TASK REQUIREMENTS ::
Whether an entry is long or short, retype it exactly.

Plain-text document sources
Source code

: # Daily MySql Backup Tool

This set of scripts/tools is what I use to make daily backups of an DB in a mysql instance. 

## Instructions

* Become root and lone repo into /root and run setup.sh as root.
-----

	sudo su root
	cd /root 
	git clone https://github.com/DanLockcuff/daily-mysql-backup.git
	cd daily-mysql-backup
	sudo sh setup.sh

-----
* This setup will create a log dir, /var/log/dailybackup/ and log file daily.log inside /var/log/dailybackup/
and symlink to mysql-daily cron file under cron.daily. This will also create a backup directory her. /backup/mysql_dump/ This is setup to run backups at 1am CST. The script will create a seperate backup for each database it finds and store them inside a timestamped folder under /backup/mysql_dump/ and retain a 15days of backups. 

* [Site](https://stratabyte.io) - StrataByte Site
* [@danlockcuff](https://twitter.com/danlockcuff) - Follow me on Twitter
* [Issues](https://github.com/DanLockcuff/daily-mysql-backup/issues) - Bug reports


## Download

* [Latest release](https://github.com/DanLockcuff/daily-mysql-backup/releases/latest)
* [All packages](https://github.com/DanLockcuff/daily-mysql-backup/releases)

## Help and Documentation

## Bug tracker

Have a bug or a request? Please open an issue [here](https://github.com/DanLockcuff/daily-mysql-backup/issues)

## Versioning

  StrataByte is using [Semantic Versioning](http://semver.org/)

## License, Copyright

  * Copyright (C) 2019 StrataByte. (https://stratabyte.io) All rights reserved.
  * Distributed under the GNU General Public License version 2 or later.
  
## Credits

FINISHED TASK ::
Source code

: # Daily MySql Backup Tool

This set of scripts/tools is what I use to make daily backups of an DB in a mysql instance. 

## Instructions

* Become root and lone repo into /root and run setup.sh as root.
-----

	sudo su root
	cd /root 
	git clone https://github.com/DanLockcuff/daily-mysql-backup.git
	cd daily-mysql-backup
	sudo sh setup.sh

-----
* This setup will create a log dir, /var/log/dailybackup/ and log file daily.log inside /var/log/dailybackup/
and symlink to mysql-daily cron file under cron.daily. This will also create a backup directory her. /backup/mysql_dump/ This is setup to run backups at 1am CST. The script will create a seperate backup for each database it finds and store them inside a timestamped folder under /backup/mysql_dump/ and retain a 15days of backups. 

* [Site](https://stratabyte.io) - StrataByte Site
* [@danlockcuff](https://twitter.com/danlockcuff) - Follow me on Twitter
* [Issues](https://github.com/DanLockcuff/daily-mysql-backup/issues) - Bug reports


## Download

* [Latest release](https://github.com/DanLockcuff/daily-mysql-backup/releases/latest)
* [All packages](https://github.com/DanLockcuff/daily-mysql-backup/releases)

## Help and Documentation

## Bug tracker

Have a bug or a request? Please open an issue [here](https://github.com/DanLockcuff/daily-mysql-backup/issues)

## Versioning

  StrataByte is using [Semantic Versioning](http://semver.org/)

## License, Copyright

  * Copyright (C) 2019 StrataByte. (https://stratabyte.io) All rights reserved.
  * Distributed under the GNU General Public License version 2 or later.
  
## Credits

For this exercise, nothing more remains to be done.